(Tirana) Le premier ministre albanais Edi Rama a revendiqué mardi un troisième mandat « historique » après la victoire de son parti aux législatives, mais l’opposition a refusé de concéder sa défaite dans le petit pays des Balkans où les résultats électoraux sont systématiquement contestés.

Briseida MEMA
Agence France-Presse

« Nous avons battu le record », a lancé le chef de gouvernement socialiste devant des milliers de ses partisans qui agitaient des drapeaux sur la place Skënderbeg, la plus grande de la capitale Tirana. « Merci de me faire confiance pour exercer un troisième mandat », une première en Albanie.

Selon les résultats officiels portant sur le dépouillement dans la quasi-totalité des bureaux de vote, le Parti socialiste a obtenu plus de 48 % des voix dimanche.

Résultat contesté

C’est une dizaine de points de mieux que l’opposition rassemblée autour des démocrates de centre droit, mais ceux-ci refusent de déclarer forfait et accusent le camp adverse d’avoir acheté le scrutin, parlant de « massacre électoral ».

Les projections de la Commission électorale centrale (CEC) créditent le PS de la majorité absolue, avec 74 des 140 sièges de députés, ce qui doit lui permettre de continuer à gouverner seul.  

Le processus électoral est surveillé de très près par la communauté internationale alors que l’Albanie frappe depuis sept ans à la porte de l’Union européenne.

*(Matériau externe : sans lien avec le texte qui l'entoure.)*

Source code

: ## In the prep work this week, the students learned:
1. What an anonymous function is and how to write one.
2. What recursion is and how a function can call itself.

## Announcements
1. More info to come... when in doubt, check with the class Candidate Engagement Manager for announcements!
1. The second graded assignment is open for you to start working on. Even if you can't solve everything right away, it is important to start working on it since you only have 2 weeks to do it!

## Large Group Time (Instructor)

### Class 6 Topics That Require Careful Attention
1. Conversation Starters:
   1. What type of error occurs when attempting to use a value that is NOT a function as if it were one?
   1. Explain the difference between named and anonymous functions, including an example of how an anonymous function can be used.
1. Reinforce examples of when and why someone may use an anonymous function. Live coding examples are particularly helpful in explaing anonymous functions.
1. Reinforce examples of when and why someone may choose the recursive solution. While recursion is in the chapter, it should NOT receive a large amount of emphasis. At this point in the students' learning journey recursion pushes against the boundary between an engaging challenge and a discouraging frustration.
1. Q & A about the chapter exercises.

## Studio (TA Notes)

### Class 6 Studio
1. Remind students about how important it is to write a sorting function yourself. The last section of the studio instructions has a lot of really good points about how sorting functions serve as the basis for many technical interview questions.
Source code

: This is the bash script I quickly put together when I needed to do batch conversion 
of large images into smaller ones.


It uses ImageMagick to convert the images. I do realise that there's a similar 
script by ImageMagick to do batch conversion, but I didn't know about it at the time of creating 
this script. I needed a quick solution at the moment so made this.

Après une campagne électorale émaillée d’insultes, d’accusations de corruption et de violences, l’UE a salué la « bonne organisation » du vote. Mais le bloc a appelé les partis à « suivre le principe démocratique qui consiste à respecter le résultat des élections ».

Ouverture d’enquêtes

Depuis la fin du communisme en Albanie au début des années 1990, les résultats électoraux sont contestés avec constance et donnent lieu à des soupçons de fraudes.

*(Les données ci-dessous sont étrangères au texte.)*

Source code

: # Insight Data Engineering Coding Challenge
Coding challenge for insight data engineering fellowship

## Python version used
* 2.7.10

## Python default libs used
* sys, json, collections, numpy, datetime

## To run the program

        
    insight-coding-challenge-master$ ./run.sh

À peine le scrutin terminé, les démocrates de Lulzim Basha, dont l’alliance électorale est créditée de 59 sièges, avaient revendiqué la victoire.  

« Ces élections n’ont rien à voir avec la démocratie », a-t-il déclaré mardi soir en annonçant qu’il n’allait pas « se rendre ».

Il a accusé le camp adverse d’achats massifs de voix. « Nous sommes entrés dans cette bataille avec un régime qui a tout fait pour détruire une campagne honnête électorale », a-t-il asséné devant ses partisans.

Le parquet a annoncé l’ouverture d’une trentaine enquêtes sur des soupçons d’irrégularités électorales.

Main tendue

En attendant, le premier ministre a tendu la main à l’opposition en l’invitant à « œuvrer ensemble dans l’intérêt de l’Albanie ».  

« Je serai le premier ministre de tous les Albanais ! », a-t-il lancé devant une foule qui scandait « Victoire ! Victoire ! ».

Le premier ministre, qui est taxé d’autoritarisme et d’arrogance par ses contempteurs, a fait campagne en réclamant du temps pour finir des projets d’infrastructures entravés par la pandémie et continuer de reconstruire les milliers de logements détruits par un séisme meurtrier fin 2019.

Il a également lancé une campagne de vaccination massive contre la COVID-19, qui doit permettre l’immunisation d’ici à fin mai de 500 000 des trois millions d’Albanais et la relance de l’industrie touristique, durement touchée par la crise sanitaire.

Ses adversaires l’accusent de tous les maux-liens avec le crime organisé, trucage des élections précédentes, mise en coupe réglée de l’économie et des institutions. Allégations que l’intéressé dément en bloc.

Bruxelles a dit oui à l’ouverture de négociations d’adhésion avec l’Albanie, mais sans fixer de date.  

Tous les partis avaient promis de mener à leur terme les changements demandés par l’UE pour ouvrir les pourparlers, à commencer par la réforme du système judiciaire et la lutte contre la criminalité organisée.

Pour les ONG internationales, l’Albanie figure parmi les pays les plus corrompus du continent européen.

Le salaire moyen équivaut à 630 dollars canadiens pas mois, le chômage reste élevé et les jeunes cherchent massivement leur salut dans l’émigration en Italie, en Allemagne ou aux États-Unis.